Many of the children at CURE with broken bones were involved in motor vehicle accidents, a rough tackle in a soccer game, or just fell while with friends. At CURE Malawi, accidents that are unique to the country, like crocodile attacks are common. This was the case for Samuel.

Samuel, with the frame to correct his leg, after surgery.

Samuel was bitten by a crocodile while playing in the river with his friends. He was bounced between local hospitals that didn’t have the equipment and the ability to treat complicated broken bone cases. It took Samuel weeks to receive the proper treatment that should’ve been given within hours.
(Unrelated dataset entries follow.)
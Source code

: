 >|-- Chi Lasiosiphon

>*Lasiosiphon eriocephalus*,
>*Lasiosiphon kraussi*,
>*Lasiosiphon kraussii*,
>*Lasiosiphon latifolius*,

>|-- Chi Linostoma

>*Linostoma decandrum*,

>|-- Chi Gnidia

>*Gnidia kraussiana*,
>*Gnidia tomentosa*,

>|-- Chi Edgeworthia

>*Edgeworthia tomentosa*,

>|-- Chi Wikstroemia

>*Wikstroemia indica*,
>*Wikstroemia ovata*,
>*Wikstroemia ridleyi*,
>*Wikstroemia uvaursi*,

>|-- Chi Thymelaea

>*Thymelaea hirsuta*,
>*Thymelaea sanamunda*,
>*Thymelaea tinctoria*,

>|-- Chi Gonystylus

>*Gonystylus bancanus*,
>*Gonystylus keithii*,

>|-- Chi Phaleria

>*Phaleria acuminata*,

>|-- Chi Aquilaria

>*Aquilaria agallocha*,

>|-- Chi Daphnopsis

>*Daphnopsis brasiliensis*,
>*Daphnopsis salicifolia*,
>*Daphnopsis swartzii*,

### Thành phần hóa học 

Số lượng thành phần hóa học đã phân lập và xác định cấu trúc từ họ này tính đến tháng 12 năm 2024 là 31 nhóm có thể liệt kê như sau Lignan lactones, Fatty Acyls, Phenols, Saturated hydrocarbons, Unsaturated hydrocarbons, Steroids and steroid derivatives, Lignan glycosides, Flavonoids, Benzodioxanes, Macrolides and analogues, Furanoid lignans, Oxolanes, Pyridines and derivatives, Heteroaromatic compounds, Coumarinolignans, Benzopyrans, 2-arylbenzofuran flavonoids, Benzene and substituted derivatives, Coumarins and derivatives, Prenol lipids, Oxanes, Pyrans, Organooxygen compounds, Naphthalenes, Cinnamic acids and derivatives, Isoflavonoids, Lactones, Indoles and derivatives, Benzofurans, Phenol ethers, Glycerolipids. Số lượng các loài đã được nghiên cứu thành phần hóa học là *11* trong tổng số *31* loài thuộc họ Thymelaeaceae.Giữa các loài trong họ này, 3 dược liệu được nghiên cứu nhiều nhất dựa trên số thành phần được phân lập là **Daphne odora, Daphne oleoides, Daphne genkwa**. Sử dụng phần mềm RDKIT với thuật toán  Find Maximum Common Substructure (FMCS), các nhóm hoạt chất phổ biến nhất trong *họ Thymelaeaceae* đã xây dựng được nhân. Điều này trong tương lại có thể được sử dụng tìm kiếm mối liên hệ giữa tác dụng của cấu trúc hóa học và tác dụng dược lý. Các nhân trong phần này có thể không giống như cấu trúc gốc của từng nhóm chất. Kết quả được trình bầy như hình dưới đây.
Thankfully, Samuel was successfully treated at CURE Malawi! 

As rough as Samuel’s experience finding adequate care was, he’s lucky. Due to a lack of local specialized care and sometimes a lack of resources, some children don’t receive treatment for their broken bones until years after the initial break occurred. As a result, a child lives with unbearable pain and discomfort with the risk of infection. The bone eventually heals with time, but it often heals incorrectly and in an awkward position, causing more problems down the line.

Children with neglected, broken bones are often in pain and cannot participate in activities with their friends. Life at school often becomes difficult, and many children are bullied and made to feel worthless. Understandably, the academic performance of a child facing this kind of abuse declines, and it’s common to hear of children with this condition dropping out of school.
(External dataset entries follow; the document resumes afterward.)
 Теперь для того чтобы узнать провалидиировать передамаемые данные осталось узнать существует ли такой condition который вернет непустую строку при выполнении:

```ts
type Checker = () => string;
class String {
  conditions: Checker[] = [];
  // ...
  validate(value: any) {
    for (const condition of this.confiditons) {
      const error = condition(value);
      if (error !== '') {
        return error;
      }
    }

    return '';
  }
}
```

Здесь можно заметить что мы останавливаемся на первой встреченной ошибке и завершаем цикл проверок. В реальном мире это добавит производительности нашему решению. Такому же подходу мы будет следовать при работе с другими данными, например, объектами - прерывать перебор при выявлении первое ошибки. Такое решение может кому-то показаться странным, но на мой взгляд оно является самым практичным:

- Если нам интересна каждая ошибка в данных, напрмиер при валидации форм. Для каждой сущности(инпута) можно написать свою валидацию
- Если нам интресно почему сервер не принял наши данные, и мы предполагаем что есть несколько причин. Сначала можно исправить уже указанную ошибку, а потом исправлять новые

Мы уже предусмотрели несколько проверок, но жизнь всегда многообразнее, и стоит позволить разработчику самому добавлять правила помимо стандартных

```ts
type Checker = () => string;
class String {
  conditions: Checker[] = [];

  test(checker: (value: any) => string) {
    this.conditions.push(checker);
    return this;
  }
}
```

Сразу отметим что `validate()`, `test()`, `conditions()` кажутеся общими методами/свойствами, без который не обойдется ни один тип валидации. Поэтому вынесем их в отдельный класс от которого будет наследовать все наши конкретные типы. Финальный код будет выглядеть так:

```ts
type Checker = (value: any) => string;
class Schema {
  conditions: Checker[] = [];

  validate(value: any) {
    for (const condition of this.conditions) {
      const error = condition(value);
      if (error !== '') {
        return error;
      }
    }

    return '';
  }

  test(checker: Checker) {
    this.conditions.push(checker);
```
The good news is that even when broken bones are neglected, they can still be treated! It’s more complicated than treating a freshly broken bone, but it can be done. The treatment often involves installing an external metal frame onto the child’s appendage. The pins from this frame are drilled directly into the bone during surgery, and for several months, skilled technicians slowly adjust the frame and pins until the broken bone is corrected.

Kennedy, as a preteen, suffered from a broken leg that healed incorrectly. While playing football with his friends, he fell and injured his leg. He told his family, but they did not understand that it was broken and thought it would heal on its own. A month later, they saw that the bone was protruding and took him to a local hospital, where they referred him to CURE Malawi for specialized treatment. Kennedy had a frame placed on his leg to straighten his bones and is now walking pain-free with straight legs.
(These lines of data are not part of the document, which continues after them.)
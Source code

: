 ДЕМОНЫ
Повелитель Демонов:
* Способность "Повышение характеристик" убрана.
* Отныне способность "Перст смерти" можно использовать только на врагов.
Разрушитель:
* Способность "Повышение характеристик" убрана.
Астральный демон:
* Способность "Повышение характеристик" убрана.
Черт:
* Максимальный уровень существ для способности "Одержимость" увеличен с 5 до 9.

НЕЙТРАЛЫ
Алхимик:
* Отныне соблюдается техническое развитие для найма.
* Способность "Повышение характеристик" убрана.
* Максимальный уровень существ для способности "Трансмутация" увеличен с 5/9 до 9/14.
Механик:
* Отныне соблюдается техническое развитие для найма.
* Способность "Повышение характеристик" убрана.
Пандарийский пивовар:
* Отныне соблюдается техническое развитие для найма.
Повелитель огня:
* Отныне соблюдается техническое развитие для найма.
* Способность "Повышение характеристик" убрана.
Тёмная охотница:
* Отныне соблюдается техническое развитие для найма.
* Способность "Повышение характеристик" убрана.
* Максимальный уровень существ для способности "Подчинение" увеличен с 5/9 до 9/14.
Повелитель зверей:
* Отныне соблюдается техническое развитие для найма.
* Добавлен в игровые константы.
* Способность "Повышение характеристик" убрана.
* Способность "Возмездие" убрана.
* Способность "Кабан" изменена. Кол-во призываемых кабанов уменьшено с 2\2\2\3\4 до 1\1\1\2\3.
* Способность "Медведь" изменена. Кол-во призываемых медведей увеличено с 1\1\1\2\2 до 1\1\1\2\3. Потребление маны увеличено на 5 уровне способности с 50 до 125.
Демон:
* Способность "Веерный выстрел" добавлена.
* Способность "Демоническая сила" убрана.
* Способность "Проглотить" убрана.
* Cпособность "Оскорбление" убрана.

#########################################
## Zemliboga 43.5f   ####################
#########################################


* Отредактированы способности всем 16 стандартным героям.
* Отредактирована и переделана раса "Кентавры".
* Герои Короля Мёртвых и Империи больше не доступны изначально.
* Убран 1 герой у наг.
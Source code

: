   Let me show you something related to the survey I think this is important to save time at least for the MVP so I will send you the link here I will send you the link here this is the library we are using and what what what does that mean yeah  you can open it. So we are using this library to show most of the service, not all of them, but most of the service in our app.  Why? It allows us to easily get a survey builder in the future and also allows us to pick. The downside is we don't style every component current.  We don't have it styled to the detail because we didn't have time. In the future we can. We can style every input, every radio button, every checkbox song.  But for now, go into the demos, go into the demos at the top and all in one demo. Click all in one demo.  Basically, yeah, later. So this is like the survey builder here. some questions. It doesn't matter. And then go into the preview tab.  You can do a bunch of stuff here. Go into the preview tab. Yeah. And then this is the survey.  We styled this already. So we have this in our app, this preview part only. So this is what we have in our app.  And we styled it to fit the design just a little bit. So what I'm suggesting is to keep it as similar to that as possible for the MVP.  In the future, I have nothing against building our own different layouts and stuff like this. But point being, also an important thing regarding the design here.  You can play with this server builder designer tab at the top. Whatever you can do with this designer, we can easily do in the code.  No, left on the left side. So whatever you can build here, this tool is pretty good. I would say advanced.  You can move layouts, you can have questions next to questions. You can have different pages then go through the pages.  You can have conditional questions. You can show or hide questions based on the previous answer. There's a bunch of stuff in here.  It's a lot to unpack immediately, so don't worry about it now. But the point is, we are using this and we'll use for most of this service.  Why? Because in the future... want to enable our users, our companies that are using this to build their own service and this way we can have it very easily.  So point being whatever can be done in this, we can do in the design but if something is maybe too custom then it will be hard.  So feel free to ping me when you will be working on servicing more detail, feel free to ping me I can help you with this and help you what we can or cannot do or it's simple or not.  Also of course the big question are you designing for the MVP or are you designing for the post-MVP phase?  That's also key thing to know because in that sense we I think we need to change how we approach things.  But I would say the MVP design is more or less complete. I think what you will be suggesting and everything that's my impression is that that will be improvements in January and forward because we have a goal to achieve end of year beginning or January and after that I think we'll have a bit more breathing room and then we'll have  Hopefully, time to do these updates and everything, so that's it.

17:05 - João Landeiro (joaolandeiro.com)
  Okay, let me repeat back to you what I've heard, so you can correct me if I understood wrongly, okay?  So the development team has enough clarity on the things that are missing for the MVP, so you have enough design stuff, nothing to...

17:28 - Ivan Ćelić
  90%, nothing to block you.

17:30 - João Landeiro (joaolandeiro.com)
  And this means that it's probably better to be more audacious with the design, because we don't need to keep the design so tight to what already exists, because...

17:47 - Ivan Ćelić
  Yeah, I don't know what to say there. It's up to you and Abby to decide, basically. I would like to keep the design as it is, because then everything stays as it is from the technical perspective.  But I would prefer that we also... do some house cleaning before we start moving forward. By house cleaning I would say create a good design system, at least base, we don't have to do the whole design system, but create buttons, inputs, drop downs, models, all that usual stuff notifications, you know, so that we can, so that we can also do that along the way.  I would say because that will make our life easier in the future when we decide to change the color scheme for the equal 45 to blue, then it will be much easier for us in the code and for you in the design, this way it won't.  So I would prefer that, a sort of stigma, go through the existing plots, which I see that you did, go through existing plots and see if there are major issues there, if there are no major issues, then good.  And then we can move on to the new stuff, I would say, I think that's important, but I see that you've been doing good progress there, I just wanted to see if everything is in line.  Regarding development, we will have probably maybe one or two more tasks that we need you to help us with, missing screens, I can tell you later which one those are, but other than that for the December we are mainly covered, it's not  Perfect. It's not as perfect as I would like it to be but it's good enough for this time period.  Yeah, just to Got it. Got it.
Correcting a neglected, broken bone can be a long and intricate process, which can be expensive. For many families, this specialized treatment isn’t financially available to them. But with your help and partnership, children in Malawi are receiving treatments they never thought possible. Bones are being corrected, and children are being restored to health.  

One of the beautiful things about CURE is that it allows everyone to participate in the life-transforming surgeries that are provided daily at CURE hospitals all around the world. You don’t need to be able to understand words like bilateral, ventricle, genu valgum, congenital, or cerebral-spinal fluid to take part in the life-changing and life-saving work that is done. But with this said, having an understanding of the conditions CURE treats does allow a deeper appreciation of just how important your donation is.